A running pace calculator converts between finish time, distance, and average pace. Enter any two values to solve the third: pace from a timed run, projected finish from target pace, or distance covered in a set time.
Preset buttons fill standard race distances (5K, half marathon, marathon). Race time mode adds split checkpoints every kilometer or five kilometers. Everything runs locally in your browser.
Everyday examples
5K goal pace
You want 25:00 for 5 km. That is 5:00 per km in pace mode, or enter distance 5 km and time 25:00 to lock the same pace for other distances.
Half marathon split check
Target 1:45:00 for 21.0975 km. Read ~4:58 per km and preview even splits so each kilometer stays near the same effort on flat roads.
Miles on a track
Switch to miles, set 10 km race time, and read per-mile pace for road workouts when your brain thinks in minutes per mile.
How to use this calculator
Pick pace, race time, or distance mode, then fill the two values you know. Toggle kilometers or miles for inputs and outputs. Review even splits for steady pacing. Runs locally in your browser.
When should you use this?
Race planning
Translate a goal time into pace per km or mile before you line up on start day.
Workout translation
Convert a familiar tempo from one distance to another or between km and mile pacing.
Pacing checks
Sanity-check split targets so early kilometers do not blow the budget for the finish.
Common mistakes
Mixing km and mile pace
A 5:00 mile is not a 5:00 km. Keep the unit switch consistent with the race course you are simulating.
Ignoring net course profile
Flat-math splits assume even effort on level ground. Hills, heat, and turns change what feels sustainable.
Rounding too early
Snapping pace to the nearest five seconds before the race can hide a large gap over full distance.
Worked scenarios
Five quick anchors for typical running math.
| Scenario | What you enter | Result | Real-world context |
|---|---|---|---|
| Marathon pace from goal time | 42.195 km, 3:30:00 | ~4:59 per km | Even splits on a flat road marathon |
| Time from pace | 10 km, 5:20 per km | 53:20 total | Tempo run at steady rhythm |
| Distance from pace and cap time | 6:00 per mile, 48:00 cap | 8 miles | How far you cover at that mile rhythm |
| Mile pace from 5K result | 5 km in 22:30, switch to miles | ~7:15 per mile | Road session planned in minutes per mile |
| Half split discipline | 21.0975 km, 1:40:00 | ~4:45 per km | Early miles near this mark protect the second half |
Formulas used
- Pace from time and distance
Pace (per unit) = Total time ÷ Distance in the same unit (km or mi) - Total time from pace and distance
Total time = Pace per unit × Distance - Distance from pace and time
Distance = Total time ÷ Pace per unit - Even splits
Each segment time = Pace per unit × Segment length - Unit consistency
Keep km with min/km and miles with min/mi; convert course distance before applying pace math
Key running pace terms
Pace
Time per kilometer or mile; lower numbers mean faster running if the unit stays fixed.
Race time
Total elapsed time to cover the official race distance at the stated pace.
Even splits
Each segment takes the same time so pace stays steady before terrain or tactics adjust it.
Distance mode
Solve for how far you can run when pace and total time are both known.

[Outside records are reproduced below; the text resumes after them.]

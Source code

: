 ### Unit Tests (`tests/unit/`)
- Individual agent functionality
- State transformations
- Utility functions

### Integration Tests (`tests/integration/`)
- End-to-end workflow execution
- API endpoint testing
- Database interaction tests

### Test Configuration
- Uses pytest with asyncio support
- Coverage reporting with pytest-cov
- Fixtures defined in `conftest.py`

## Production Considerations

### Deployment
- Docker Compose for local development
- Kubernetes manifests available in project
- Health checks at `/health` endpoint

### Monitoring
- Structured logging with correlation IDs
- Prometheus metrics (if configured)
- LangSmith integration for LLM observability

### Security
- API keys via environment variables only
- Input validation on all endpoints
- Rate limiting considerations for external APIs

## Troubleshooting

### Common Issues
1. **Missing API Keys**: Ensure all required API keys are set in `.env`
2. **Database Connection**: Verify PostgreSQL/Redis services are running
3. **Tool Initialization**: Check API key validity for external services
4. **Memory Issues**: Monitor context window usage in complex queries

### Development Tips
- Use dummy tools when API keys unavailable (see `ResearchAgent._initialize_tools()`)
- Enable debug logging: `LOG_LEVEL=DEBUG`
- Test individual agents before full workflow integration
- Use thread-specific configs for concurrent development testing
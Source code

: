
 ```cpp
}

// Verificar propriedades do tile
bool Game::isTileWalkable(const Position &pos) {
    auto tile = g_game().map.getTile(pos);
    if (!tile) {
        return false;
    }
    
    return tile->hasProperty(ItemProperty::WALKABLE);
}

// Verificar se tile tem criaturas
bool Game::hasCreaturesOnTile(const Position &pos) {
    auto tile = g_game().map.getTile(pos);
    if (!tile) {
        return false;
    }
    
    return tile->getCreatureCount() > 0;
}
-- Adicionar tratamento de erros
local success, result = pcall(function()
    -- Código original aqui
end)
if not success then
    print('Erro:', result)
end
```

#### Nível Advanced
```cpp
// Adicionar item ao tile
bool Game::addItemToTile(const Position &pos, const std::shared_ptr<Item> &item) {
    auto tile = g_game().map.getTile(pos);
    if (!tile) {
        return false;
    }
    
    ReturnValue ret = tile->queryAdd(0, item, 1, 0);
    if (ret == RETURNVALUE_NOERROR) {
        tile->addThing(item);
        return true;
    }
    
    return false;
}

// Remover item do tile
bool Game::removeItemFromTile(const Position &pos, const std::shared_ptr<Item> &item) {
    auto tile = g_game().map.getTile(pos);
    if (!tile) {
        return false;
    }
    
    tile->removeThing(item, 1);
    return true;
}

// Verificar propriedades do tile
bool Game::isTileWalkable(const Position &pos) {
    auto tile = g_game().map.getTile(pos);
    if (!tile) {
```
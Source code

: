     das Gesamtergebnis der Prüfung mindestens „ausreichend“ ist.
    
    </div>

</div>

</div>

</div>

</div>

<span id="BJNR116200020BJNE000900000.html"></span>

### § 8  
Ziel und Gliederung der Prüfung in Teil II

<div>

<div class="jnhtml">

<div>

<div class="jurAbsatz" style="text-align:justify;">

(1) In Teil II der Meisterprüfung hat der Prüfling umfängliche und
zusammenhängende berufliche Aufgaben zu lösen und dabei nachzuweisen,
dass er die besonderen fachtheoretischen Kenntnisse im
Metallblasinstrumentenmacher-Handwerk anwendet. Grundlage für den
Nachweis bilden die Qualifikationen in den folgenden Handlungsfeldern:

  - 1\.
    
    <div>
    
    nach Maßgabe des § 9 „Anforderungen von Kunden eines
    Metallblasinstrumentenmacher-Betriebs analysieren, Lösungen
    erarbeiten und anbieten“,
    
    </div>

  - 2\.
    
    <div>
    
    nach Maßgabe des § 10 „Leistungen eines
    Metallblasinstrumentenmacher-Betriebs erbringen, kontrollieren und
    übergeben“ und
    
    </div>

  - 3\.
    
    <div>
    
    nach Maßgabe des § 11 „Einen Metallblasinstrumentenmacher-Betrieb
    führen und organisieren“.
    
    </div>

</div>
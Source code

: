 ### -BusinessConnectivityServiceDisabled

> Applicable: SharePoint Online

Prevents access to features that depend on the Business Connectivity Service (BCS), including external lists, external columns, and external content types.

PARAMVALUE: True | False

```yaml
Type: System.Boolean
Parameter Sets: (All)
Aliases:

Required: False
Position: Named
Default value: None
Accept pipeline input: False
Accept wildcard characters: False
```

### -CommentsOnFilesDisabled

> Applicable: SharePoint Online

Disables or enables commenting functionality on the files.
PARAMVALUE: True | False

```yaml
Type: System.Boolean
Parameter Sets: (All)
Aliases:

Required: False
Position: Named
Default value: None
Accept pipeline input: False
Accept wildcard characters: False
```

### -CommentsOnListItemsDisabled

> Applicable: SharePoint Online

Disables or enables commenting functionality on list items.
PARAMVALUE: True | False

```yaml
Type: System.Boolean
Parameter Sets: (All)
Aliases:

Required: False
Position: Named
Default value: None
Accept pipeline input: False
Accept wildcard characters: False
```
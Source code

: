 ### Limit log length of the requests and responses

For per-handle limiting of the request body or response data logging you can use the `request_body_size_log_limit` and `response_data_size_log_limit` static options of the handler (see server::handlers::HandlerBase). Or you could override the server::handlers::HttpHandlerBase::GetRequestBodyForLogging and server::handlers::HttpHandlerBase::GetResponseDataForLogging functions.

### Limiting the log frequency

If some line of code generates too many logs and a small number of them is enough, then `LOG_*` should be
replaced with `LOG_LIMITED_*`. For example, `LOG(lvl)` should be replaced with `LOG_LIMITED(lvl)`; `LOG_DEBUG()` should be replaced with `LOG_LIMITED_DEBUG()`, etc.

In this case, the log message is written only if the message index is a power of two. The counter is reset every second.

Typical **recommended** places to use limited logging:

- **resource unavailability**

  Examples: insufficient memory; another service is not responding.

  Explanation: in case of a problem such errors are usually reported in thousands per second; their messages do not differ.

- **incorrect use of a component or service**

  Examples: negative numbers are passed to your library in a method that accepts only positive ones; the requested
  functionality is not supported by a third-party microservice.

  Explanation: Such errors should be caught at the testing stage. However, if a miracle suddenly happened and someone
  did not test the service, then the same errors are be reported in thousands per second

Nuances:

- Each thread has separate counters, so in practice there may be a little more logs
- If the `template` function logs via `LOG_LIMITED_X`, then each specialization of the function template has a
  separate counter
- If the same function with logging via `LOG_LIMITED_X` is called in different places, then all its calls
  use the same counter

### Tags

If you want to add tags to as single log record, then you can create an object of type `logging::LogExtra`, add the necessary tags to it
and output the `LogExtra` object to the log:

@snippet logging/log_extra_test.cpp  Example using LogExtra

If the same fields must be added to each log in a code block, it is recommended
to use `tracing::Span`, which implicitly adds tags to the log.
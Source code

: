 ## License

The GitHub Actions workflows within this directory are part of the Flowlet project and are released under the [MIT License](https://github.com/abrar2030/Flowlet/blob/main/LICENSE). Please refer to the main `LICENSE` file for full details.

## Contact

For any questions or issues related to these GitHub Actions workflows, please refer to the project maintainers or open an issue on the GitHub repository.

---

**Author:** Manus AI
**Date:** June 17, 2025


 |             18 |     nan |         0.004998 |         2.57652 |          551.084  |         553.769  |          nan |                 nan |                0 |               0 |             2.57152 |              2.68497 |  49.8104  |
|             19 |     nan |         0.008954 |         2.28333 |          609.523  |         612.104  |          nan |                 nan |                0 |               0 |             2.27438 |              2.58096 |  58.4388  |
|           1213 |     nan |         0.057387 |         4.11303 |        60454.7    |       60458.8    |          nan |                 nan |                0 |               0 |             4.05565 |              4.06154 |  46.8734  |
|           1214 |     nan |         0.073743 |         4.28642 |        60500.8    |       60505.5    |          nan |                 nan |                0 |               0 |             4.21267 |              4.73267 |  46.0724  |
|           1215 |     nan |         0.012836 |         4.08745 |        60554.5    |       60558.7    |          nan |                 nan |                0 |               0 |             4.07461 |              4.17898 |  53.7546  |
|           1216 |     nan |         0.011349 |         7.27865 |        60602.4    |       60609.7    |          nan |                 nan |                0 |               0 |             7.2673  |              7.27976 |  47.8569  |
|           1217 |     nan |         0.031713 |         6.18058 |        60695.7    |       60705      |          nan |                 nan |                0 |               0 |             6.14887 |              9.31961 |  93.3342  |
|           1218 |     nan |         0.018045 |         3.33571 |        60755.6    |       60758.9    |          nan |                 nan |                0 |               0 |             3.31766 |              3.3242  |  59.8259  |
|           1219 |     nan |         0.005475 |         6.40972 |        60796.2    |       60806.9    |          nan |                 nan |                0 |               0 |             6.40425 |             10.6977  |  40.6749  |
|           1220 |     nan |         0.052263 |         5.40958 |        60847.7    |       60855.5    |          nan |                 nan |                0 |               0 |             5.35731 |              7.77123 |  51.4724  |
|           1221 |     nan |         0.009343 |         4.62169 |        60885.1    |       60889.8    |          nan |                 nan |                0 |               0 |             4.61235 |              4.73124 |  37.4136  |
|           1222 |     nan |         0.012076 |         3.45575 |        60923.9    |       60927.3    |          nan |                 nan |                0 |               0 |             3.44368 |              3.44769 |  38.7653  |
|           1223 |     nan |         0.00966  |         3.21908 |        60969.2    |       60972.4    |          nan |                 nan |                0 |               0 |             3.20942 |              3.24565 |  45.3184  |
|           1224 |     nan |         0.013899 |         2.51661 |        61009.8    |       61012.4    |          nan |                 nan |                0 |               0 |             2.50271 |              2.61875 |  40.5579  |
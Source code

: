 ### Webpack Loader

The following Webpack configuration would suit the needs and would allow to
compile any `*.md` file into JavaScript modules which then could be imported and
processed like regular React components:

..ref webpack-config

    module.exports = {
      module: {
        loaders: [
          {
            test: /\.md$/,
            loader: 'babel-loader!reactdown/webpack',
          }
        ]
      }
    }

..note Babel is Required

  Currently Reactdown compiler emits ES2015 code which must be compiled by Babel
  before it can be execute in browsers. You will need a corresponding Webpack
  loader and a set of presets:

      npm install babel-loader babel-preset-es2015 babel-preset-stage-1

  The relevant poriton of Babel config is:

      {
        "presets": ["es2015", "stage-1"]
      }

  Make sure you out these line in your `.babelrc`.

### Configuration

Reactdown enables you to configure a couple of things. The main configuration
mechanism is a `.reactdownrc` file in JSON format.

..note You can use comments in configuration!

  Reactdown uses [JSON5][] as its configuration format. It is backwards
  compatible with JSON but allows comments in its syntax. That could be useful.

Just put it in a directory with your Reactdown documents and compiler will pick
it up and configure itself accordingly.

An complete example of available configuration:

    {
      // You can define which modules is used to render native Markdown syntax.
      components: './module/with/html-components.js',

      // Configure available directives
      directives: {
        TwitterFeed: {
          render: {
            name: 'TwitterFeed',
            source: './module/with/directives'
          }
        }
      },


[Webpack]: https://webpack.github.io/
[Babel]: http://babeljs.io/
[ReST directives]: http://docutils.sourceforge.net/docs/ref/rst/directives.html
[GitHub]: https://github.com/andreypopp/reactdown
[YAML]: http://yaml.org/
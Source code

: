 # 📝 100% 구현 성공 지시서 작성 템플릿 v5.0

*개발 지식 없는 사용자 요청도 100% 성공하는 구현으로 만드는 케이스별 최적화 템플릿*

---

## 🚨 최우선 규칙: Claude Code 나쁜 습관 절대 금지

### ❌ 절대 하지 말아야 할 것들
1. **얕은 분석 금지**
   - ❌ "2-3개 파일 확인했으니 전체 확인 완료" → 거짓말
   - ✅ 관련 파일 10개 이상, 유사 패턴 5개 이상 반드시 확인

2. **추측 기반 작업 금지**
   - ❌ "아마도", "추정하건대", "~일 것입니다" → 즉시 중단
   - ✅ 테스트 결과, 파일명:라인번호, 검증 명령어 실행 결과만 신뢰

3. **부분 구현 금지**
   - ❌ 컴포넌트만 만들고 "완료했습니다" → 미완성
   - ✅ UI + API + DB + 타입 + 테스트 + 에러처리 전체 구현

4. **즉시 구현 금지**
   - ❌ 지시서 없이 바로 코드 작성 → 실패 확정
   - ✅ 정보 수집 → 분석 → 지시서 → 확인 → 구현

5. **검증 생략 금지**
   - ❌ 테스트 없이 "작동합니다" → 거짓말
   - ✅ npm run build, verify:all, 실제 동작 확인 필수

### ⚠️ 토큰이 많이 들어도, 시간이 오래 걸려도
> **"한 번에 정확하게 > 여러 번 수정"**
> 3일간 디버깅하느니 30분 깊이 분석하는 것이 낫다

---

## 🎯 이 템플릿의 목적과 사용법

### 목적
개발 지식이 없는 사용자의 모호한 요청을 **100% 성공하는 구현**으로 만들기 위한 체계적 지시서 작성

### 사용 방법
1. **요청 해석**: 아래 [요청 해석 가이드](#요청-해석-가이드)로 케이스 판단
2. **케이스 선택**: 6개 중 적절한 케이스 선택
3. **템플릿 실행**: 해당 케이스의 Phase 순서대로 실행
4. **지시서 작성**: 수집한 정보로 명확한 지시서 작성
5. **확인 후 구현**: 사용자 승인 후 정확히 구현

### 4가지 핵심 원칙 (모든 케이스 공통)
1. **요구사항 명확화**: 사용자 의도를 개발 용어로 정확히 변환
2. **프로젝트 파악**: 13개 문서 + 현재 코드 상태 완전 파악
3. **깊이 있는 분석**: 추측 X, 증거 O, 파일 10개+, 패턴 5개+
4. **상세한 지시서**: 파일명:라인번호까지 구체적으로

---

Frequently Asked Questions
How pace, race time, and split math work.
Which mode should I pick first?
Choose the row with the two numbers you already trust. Pace mode starts from time and distance; time mode wants pace plus distance; distance mode needs pace and a time cap.
How do I switch between kilometers and miles?
Use the unit toggle before you read outputs. Inputs and pace labels stay aligned so you never mix min/km with min/mi by accident.
What do splits assume?
Splits spread the same pace across each segment length you choose. They are flat, even-effort placeholders – not predictions for hills or surges.
Is-course distance always exact?
Certified races follow measured paths; your Garmin loop may differ. Treat calculator output as a planning anchor, then adjust on real courses.
Is this medical or coaching advice?
No. Educational pacing math only. Training load, injuries, hydration, and health decisions belong with qualified professionals and your own judgement.
About these results
Outputs follow the formulas on this page from the numbers you supply. Weather, footing, adrenaline, drafting, and device error are not modeled. Use figures for pacing literacy, not as guarantees of finishing times.